Assemblyman Marcus Conklin, D-Las Vegas, authored AB 273 against a growing tide of complaints about so-called vulture investors buying defaulted loans for pennies on the dollar and then trying to collect deficiencies for the face amount. For example, buying a $200,000 loan for $30,000 would entitle the note owner to collect the full $200,000, even in the severely depressed real estate market that followed the 2008 crash.

Any trustee’s sale or foreclosure that took place prior to June 10, 2011, when the law went into effect, would not be saddled with a deficiency limit of what the lender paid for the loan. A bank that originated the loan and held on to it is not affected.

By contrast, attorneys for small-scale commercial developer Stacy Yahraus-Lewis, who faces a $3 million claim on a commercial loan she guaranteed, argued unsuccessfully that the law covered any deficiency verdicts starting on June 10. This analysis, backed by an opinion by the Legislative Counsel Bureau, would have extended the law’s protection to a larger pool of borrowers than the court’s ruling.

It is unclear, however, how many people are affected.

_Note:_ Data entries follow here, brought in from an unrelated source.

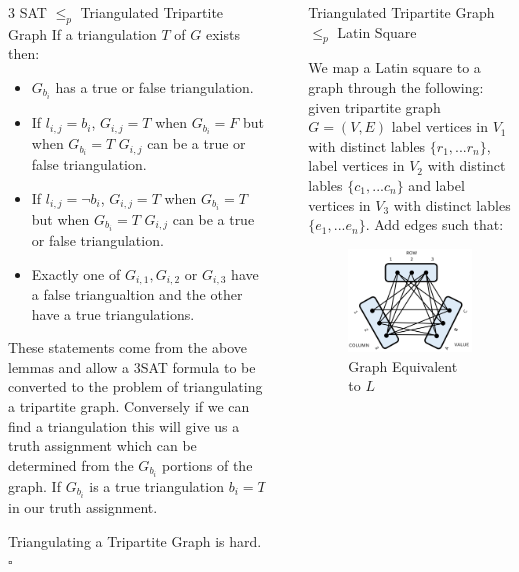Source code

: \documentclass[final]{beamer}
\newlength{\sepwidth}
\newlength{\colwidth}
\newcounter{col}
\newcommand{\separatorcolumn}{\begin{column}{\sepwidth}\end{column}}
\begin{document}
\begin{frame}[t]
\begin{columns}[t]
\begin{column}{\colwidth}
\begin{block}{3 SAT $\leq_p$ Triangulated Tripartite Graph \cite{doi:10.1137/0210054}}
If a triangulation $T$ of $G$ exists then: 
\begin{itemize}
\item $G_{b_i}$ has a true or false triangulation. 
\item If $l_{i,j}=b_i$, $G_{i,j}= T$ when $G_{b_i}=F$ but when $G_{b_i}=T$ $G_{i,j}$ can be a true or false triangulation. 
\item If $l_{i,j}=\neg b_i$, $G_{i,j}= T$ when $G_{b_i}=T$ but when $G_{b_i}=T$ $G_{i,j}$ can be a true or false triangulation. 
\item Exactly one of $G_{i,1}, G_{i,2}$ or $G_{i,3}$ have a false triangualtion and the other have a true triangulations.
\end{itemize}

These statements come from the above lemmas and allow a 3SAT formula to be converted to the problem of triangulating a tripartite graph. Conversely if we can find a triangulation this will give us a truth assignment which can be determined from the $G_{b_i}$ portions of the graph. If $G_{b_i}$ is a true triangulation $b_i = T$ in our truth assignment. 

Triangulating a Tripartite Graph is hard. $\square$
  \end{block}

\end{column}

\separatorcolumn
\begin{column}{\colwidth}
 
  \begin{block}{Triangulated Tripartite Graph $\leq_p$ Latin Square \cite{COLBOURN198425}}

We map a Latin square to a graph through the following: given tripartite graph $G=(V,E)$ label vertices in $V_1$ with distinct lables $\{r_1,...r_n\}$, label vertices in $V_2$ with distinct lables $\{c_1,...c_n\}$ and label vertices in $V_3$ with distinct lables $\{e_1,...e_n\}$. Add edges such that:

\begin{figure}
		\vspace{-100pt}
		\includegraphics[width=50mm]{ttg.png}
		\caption{Graph Equivalent to $L$}
		\vspace{-30pt}
\end{figure}


\end{block}
\end{column}
\end{columns}
\end{frame}
\end{document}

Frank Flansberg III, Yahraus-Lewis’ attorney, said more of the cases than not he sees are covered by deficiency cap.

“But there are certainly a fair amount” where the foreclosure took place before the law’s starting date, potentially exposing them to more financial liability.

William Uffelman, CEO of the Nevada Bankers Association, said the law mainly affects commercial developments. This has been the most active market for selling loans in default, he said.

Nevertheless, Justice Michael Cherry wrote in his dissent, “In essence, the majority’s decision serves to produce a windfall for collection agencies and other third-party purchasers of distressed loans ... .” Yahraus-Lewis was just one of “innumerable similarly situated borrowers and guarantors” who would lose out even though AB 273 was supposed to protect them, he wrote.

The dissent also was signed by Justice Ron Parraguirre.

The majority placed a priority on not approving an interpretation that would allow retroactive changes to the rules governing deficiencies and potentially devaluing a loan after the fact. In doing so, the court upheld the ruling by Clark County District Judge Elizabeth Gonzalez two years ago.

Branch Banking &Trust Co. said in court papers that it held more than $300 million in Nevada mortgages that could be affected by a ruling against lenders. Another entity, RADC/CADC Venture 2010-2 LLC, a joint venture of private investors and the Federal Deposit Insurance Corp., said it had $1.1 billion in mortgages at stake.

Yahraus-Lewis fell into a different category. She almost had finished building the 48-unit Sandpointe apartments near Boulder Station when the bank that had given her a $5.1 million loan failed. Her efforts to find alternate financing to finish the project did not bear fruit.

Her loan was part of a $2.3 billion portfolio that was sold to a joint venture between the FDIC and Rialto Capital Advisors, owned by giant homebuilder Lennar. Flansberg calculates that Rialto paid 39 cents on the dollar for its stake.

The Lennar-related entity then finished the project and filed a deficiency claim against Yahraus-Lewis.